What needs to be done
Each entry below must come back exactly as written, without its pictures.

(Saved entries)
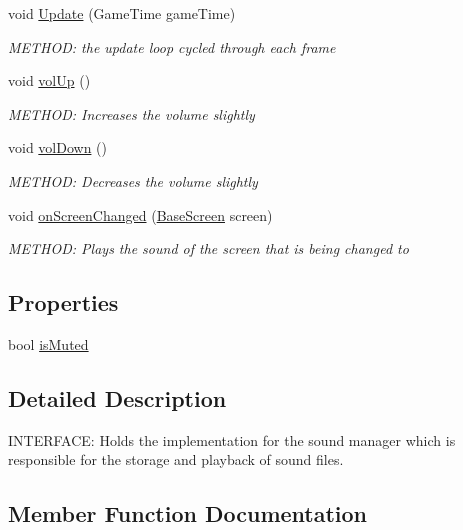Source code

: \begin{DoxyCompactItemize}
void \hyperlink{a00482_af7ddcb52a6283aa2cf4392c75d2a0cff}{Update} (Game\+Time game\+Time)
\begin{DoxyCompactList}\small\item\em M\+E\+T\+H\+OD\+: the update loop cycled through each frame \end{DoxyCompactList}\item 
void \hyperlink{a00482_afe3eaaed21c8b64692bc338309ac4a4d}{vol\+Up} ()
\begin{DoxyCompactList}\small\item\em M\+E\+T\+H\+OD\+: Increases the volume slightly \end{DoxyCompactList}\item 
void \hyperlink{a00482_a96629b32d608ca84fe1a3624bece7f05}{vol\+Down} ()
\begin{DoxyCompactList}\small\item\em M\+E\+T\+H\+OD\+: Decreases the volume slightly \end{DoxyCompactList}\item 
void \hyperlink{a00482_a8aa47dcffde058c1146f7ebf5b0edb84}{on\+Screen\+Changed} (\hyperlink{a00550}{Base\+Screen} screen)
\begin{DoxyCompactList}\small\item\em M\+E\+T\+H\+OD\+: Plays the sound of the screen that is being changed to \end{DoxyCompactList}\end{DoxyCompactItemize}
\subsection*{Properties}
\begin{DoxyCompactItemize}
\item 
bool \hyperlink{a00482_ac8a262a7db42a3802a58c9a7e0a471ca}{is\+Muted}
\end{DoxyCompactItemize}


\subsection{Detailed Description}
I\+N\+T\+E\+R\+F\+A\+CE\+: Holds the implementation for the sound manager which is responsible for the storage and playback of sound files. 



\subsection{Member Function Documentation}
\mbox{\label{a00482_a02f14f3401f425a686a50e6b6a40aca7}} 
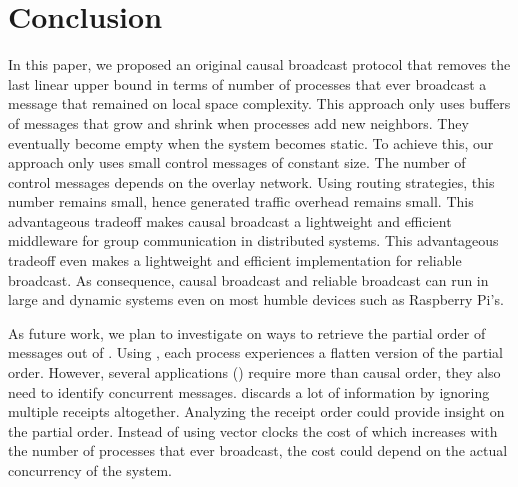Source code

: 
\section{Conclusion}
\label{sec:conclusion}


In this paper, we proposed an original causal broadcast protocol that removes
the last linear upper bound in terms of number of processes that ever broadcast
a message that remained on local space complexity. This approach only uses
buffers of messages that grow and shrink when processes add new neighbors. They
eventually become empty when the system becomes static. To achieve this, our
approach only uses small control messages of constant size. The number of
control messages depends on the overlay network. Using routing strategies, this
number remains small, hence generated traffic overhead remains small. This
advantageous tradeoff makes causal broadcast a lightweight and efficient
middleware for group communication in distributed systems. This advantageous
tradeoff even makes \RPCBROADCAST a lightweight and efficient implementation
for reliable broadcast. As consequence, causal broadcast and reliable broadcast
can run in large and dynamic systems even on most humble devices such as
Raspberry Pi’s.

As future work, we plan to investigate on ways to retrieve the partial order of
messages out of \RPCBROADCAST. Using \RPCBROADCAST, each process experiences a
flatten version of the partial order. However, several applications (\REF)
require more than causal order, they also need to identify concurrent
messages. \RPCBROADCAST discards a lot of information by ignoring multiple
receipts altogether. Analyzing the receipt order could provide insight on the
partial order. Instead of using vector clocks the cost of which increases with
the number of processes that ever broadcast, the cost could depend on the actual
concurrency of the system.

Output below
Source code

: \begin{DoxyCompactItemize}
void \hyperlink{a00482_af7ddcb52a6283aa2cf4392c75d2a0cff}{Update} (Game\+Time game\+Time)
\begin{DoxyCompactList}\small\item\em M\+E\+T\+H\+OD\+: the update loop cycled through each frame \end{DoxyCompactList}\item 
void \hyperlink{a00482_afe3eaaed21c8b64692bc338309ac4a4d}{vol\+Up} ()
\begin{DoxyCompactList}\small\item\em M\+E\+T\+H\+OD\+: Increases the volume slightly \end{DoxyCompactList}\item 
void \hyperlink{a00482_a96629b32d608ca84fe1a3624bece7f05}{vol\+Down} ()
\begin{DoxyCompactList}\small\item\em M\+E\+T\+H\+OD\+: Decreases the volume slightly \end{DoxyCompactList}\item 
void \hyperlink{a00482_a8aa47dcffde058c1146f7ebf5b0edb84}{on\+Screen\+Changed} (\hyperlink{a00550}{Base\+Screen} screen)
\begin{DoxyCompactList}\small\item\em M\+E\+T\+H\+OD\+: Plays the sound of the screen that is being changed to \end{DoxyCompactList}\end{DoxyCompactItemize}
\subsection*{Properties}
\begin{DoxyCompactItemize}
\item 
bool \hyperlink{a00482_ac8a262a7db42a3802a58c9a7e0a471ca}{is\+Muted}
\end{DoxyCompactItemize}


\subsection{Detailed Description}
I\+N\+T\+E\+R\+F\+A\+CE\+: Holds the implementation for the sound manager which is responsible for the storage and playback of sound files. 



\subsection{Member Function Documentation}
\mbox{\label{a00482_a02f14f3401f425a686a50e6b6a40aca7}} 
Source code

: 
\section{Conclusion}
\label{sec:conclusion}


In this paper, we proposed an original causal broadcast protocol that removes
the last linear upper bound in terms of number of processes that ever broadcast
a message that remained on local space complexity. This approach only uses
buffers of messages that grow and shrink when processes add new neighbors. They
eventually become empty when the system becomes static. To achieve this, our
approach only uses small control messages of constant size. The number of
control messages depends on the overlay network. Using routing strategies, this
number remains small, hence generated traffic overhead remains small. This
advantageous tradeoff makes causal broadcast a lightweight and efficient
middleware for group communication in distributed systems. This advantageous
tradeoff even makes \RPCBROADCAST a lightweight and efficient implementation
for reliable broadcast. As consequence, causal broadcast and reliable broadcast
can run in large and dynamic systems even on most humble devices such as
Raspberry Pi’s.

As future work, we plan to investigate on ways to retrieve the partial order of
messages out of \RPCBROADCAST. Using \RPCBROADCAST, each process experiences a
flatten version of the partial order. However, several applications (\REF)
require more than causal order, they also need to identify concurrent
messages. \RPCBROADCAST discards a lot of information by ignoring multiple
receipts altogether. Analyzing the receipt order could provide insight on the
partial order. Instead of using vector clocks the cost of which increases with
the number of processes that ever broadcast, the cost could depend on the actual
concurrency of the system.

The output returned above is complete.